In our first Pal Pronouncement, Pete gives some insight into his process of choosing books from those submitted for possible review. I hasten to add that my process as well as that for each of the other Pals are different from Pete's and also different from each other. Each Pal has access to the same database of submitted books, but how they choose from that list is up to them.
I think this process should be of interest to our readers and I'm sure that authors hoping for a review will get something out of it as well.
Last night, as I discarded the twenty-eighth Amazon book sample in a row chosen from Big Al’s list of submitted works, I despaired of ever finding another story I could commit to reading.
“Why is it so hard?” I mumbled.
“Go to sleep,” my wife grunted.
So I laid down my Kindle and turned off the light, but sleep didn’t come. Instead, my question churned and bounced, “Why am I struggling to find a book I want to read?”

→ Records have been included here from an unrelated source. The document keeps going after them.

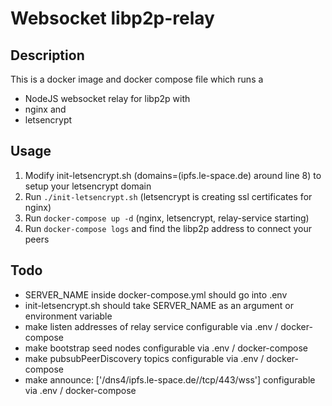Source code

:# Websocket libp2p-relay

## Description 

This is a docker image and docker compose file which runs a 
- NodeJS websocket relay for libp2p with 
- nginx and
- letsencrypt

## Usage 
1. Modify init-letsencrypt.sh (domains=(ipfs.le-space.de) around line 8) to setup your letsencrypt domain 
2. Run ```./init-letsencrypt.sh``` (letsencrypt is creating ssl certificates for nginx)
3. Run ```docker-compose up -d``` (nginx, letsencrypt, relay-service starting)
4. Run ```docker-compose logs``` and find the libp2p address to connect your peers

## Todo
- SERVER_NAME inside docker-compose.yml should go  into .env
- init-letsencrypt.sh should take SERVER_NAME as an argument or environment variable
- make listen addresses of relay service configurable via .env / docker-compose
- make bootstrap seed nodes configurable via .env / docker-compose
- make pubsubPeerDiscovery topics configurable via .env / docker-compose
- make announce: ['/dns4/ipfs.le-space.de//tcp/443/wss'] configurable via .env / docker-compose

And an odd thought occurred to me. Like every wanna-be novelist, I cringe at the hurdles the traditional publishing world places between me and my potential reading audience: A 250-word query letter, or if I’m lucky, the first five or ten double-spaced pages of my story will be read. And based on that tiny sample, a masterpiece of modern literature will probably be discarded like a piece of trash. Never mind that I spent twelve months writing and rewriting my opus. And don’t even think of sending in a genre that the agent or publisher isn’t looking for—gasp, horror!
Well, what goes around comes around. As a reviewer for Books & Pals, I’m faced with a ‘slush pile’ of fifteen hundred titles. I’m the one who has to choose which of these works of art I’m willing to commit eight or ten hours to. And wadda-ya-know I’m using many of the same criteria the dreaded, unfeeling, mean agents use.
Al tells me about one in four of the books submitted to the site get read and reviewed. Authors who’ve read some of my reviews might wonder if they even want to be picked! So, if you do, or equally, if you don’t, here’s my current selection process.
I maintain Al’s to-be-read -list in a spreadsheet in ascending submission date sequence. So the oldest titles get the first crack of the whip. That only seems fair. I select by genre. My genre tastes are varied, but there are some I won’t read:
Religious fiction—I think it’s a ridiculous category—do only religious people read religious fiction? I mean, do I have to be a hobbit to read Lord of The Rings?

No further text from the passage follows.